### WHAT NEEDS TO BE DONE
Where does the string "cuerpo" appear in the material? Copy each line that holds it.

### INFORMATION SUPPLIED

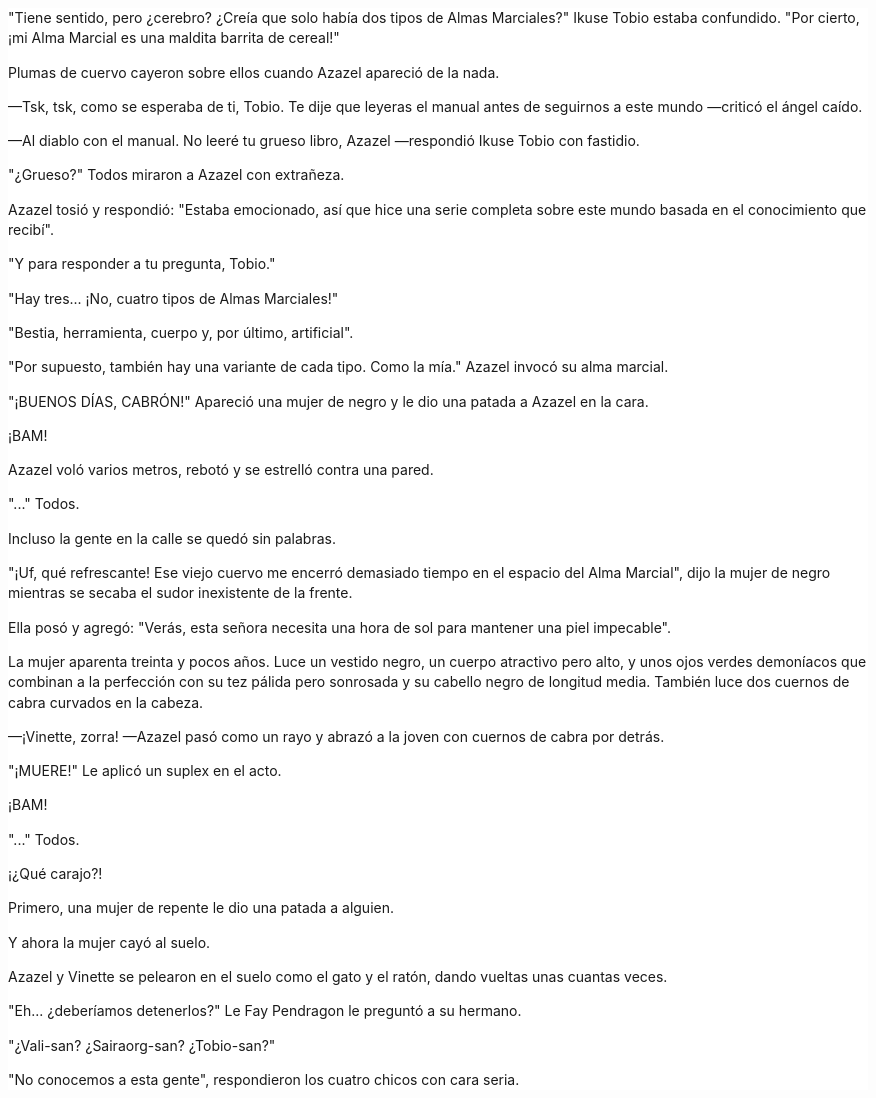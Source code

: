 "Tiene sentido, pero ¿cerebro? ¿Creía que solo había dos tipos de Almas Marciales?" Ikuse Tobio estaba confundido. "Por cierto, ¡mi Alma Marcial es una maldita barrita de cereal!"

Plumas de cuervo cayeron sobre ellos cuando Azazel apareció de la nada.

—Tsk, tsk, como se esperaba de ti, Tobio. Te dije que leyeras el manual antes de seguirnos a este mundo —criticó el ángel caído.

—Al diablo con el manual. No leeré tu grueso libro, Azazel —respondió Ikuse Tobio con fastidio.

"¿Grueso?" Todos miraron a Azazel con extrañeza.

Azazel tosió y respondió: "Estaba emocionado, así que hice una serie completa sobre este mundo basada en el conocimiento que recibí".

"Y para responder a tu pregunta, Tobio."

"Hay tres... ¡No, cuatro tipos de Almas Marciales!"

"Bestia, herramienta, cuerpo y, por último, artificial".

"Por supuesto, también hay una variante de cada tipo. Como la mía." Azazel invocó su alma marcial.

"¡BUENOS DÍAS, CABRÓN!" Apareció una mujer de negro y le dio una patada a Azazel en la cara.

¡BAM!

Azazel voló varios metros, rebotó y se estrelló contra una pared.

"..." Todos.

Incluso la gente en la calle se quedó sin palabras.

"¡Uf, qué refrescante! Ese viejo cuervo me encerró demasiado tiempo en el espacio del Alma Marcial", dijo la mujer de negro mientras se secaba el sudor inexistente de la frente.

Ella posó y agregó: "Verás, esta señora necesita una hora de sol para mantener una piel impecable".

La mujer aparenta treinta y pocos años. Luce un vestido negro, un cuerpo atractivo pero alto, y unos ojos verdes demoníacos que combinan a la perfección con su tez pálida pero sonrosada y su cabello negro de longitud media. También luce dos cuernos de cabra curvados en la cabeza.

—¡Vinette, zorra! —Azazel pasó como un rayo y abrazó a la joven con cuernos de cabra por detrás.

"¡MUERE!" Le aplicó un suplex en el acto.

¡BAM!

"..." Todos.

¡¿Qué carajo?!

Primero, una mujer de repente le dio una patada a alguien.

Y ahora la mujer cayó al suelo.

Azazel y Vinette se pelearon en el suelo como el gato y el ratón, dando vueltas unas cuantas veces.

"Eh... ¿deberíamos detenerlos?" Le Fay Pendragon le preguntó a su hermano.

"¿Vali-san? ¿Sairaorg-san? ¿Tobio-san?"

"No conocemos a esta gente", respondieron los cuatro chicos con cara seria.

### ANSWER TO THIS EXERCISE
"Bestia, herramienta, cuerpo y, por último, artificial".
La mujer aparenta treinta y pocos años. Luce un vestido negro, un cuerpo atractivo pero alto, y unos ojos verdes demoníacos que combinan a la perfección con su tez pálida pero sonrosada y su cabello negro de longitud media. También luce dos cuernos de cabra curvados en la cabeza.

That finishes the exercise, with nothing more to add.